EXERCISE INSTRUCTIONS —
Copy out each line of the data holding "algorithms".
━━━━━━━━
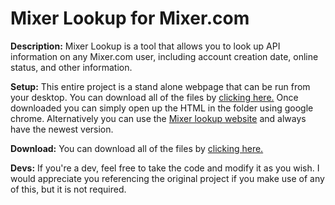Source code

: # **Mixer Lookup for Mixer.com** #

**Description:**
Mixer Lookup is a tool that allows you to look up API information on any Mixer.com user, including account creation date, online status, and other information.

**Setup:**
This entire project is a stand alone webpage that can be run from your desktop. You can download all of the files by [clicking here.](https://github.com/Firebottle/Mixer-lookup/archive/master.zip) Once downloaded you can simply open up the HTML in the folder using google chrome. Alternatively you can use the [Mixer lookup website](http://www.firebottle.tv/projects/Mixer-lookup) and always have the newest version.

**Download:**
You can download all of the files by [clicking here.](https://github.com/Firebottle/Mixer-lookup/archive/master.zip)

**Devs:**
If you're a dev, feel free to take the code and modify it as you wish. I would appreciate you referencing the original project if you make use of any of this, but it is not required.
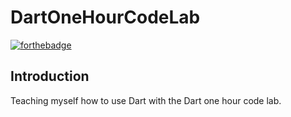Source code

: DartOneHourCodeLab
==================
[![forthebadge](http://forthebadge.com/images/badges/built-with-love.svg)](http://forthebadge.com)

Introduction
------------
Teaching myself how to use Dart with the Dart one hour code lab.
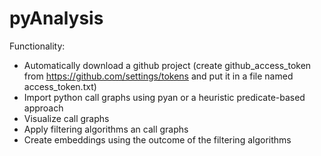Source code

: # pyAnalysis
Functionality:
- Automatically download a github project (create github_access_token from https://github.com/settings/tokens and put it in a file named access_token.txt)
- Import python call graphs using pyan or a heuristic predicate-based approach
- Visualize call graphs
- Apply filtering algorithms an call graphs
- Create embeddings using the outcome of the filtering algorithms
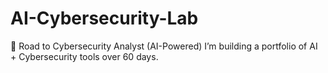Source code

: # AI-Cybersecurity-Lab
🚀 Road to Cybersecurity Analyst (AI-Powered) I’m building a portfolio of AI + Cybersecurity tools over 60 days.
━━━━━━━━
TASK RESULT —
- Apply filtering algorithms an call graphs
- Create embeddings using the outcome of the filtering algorithms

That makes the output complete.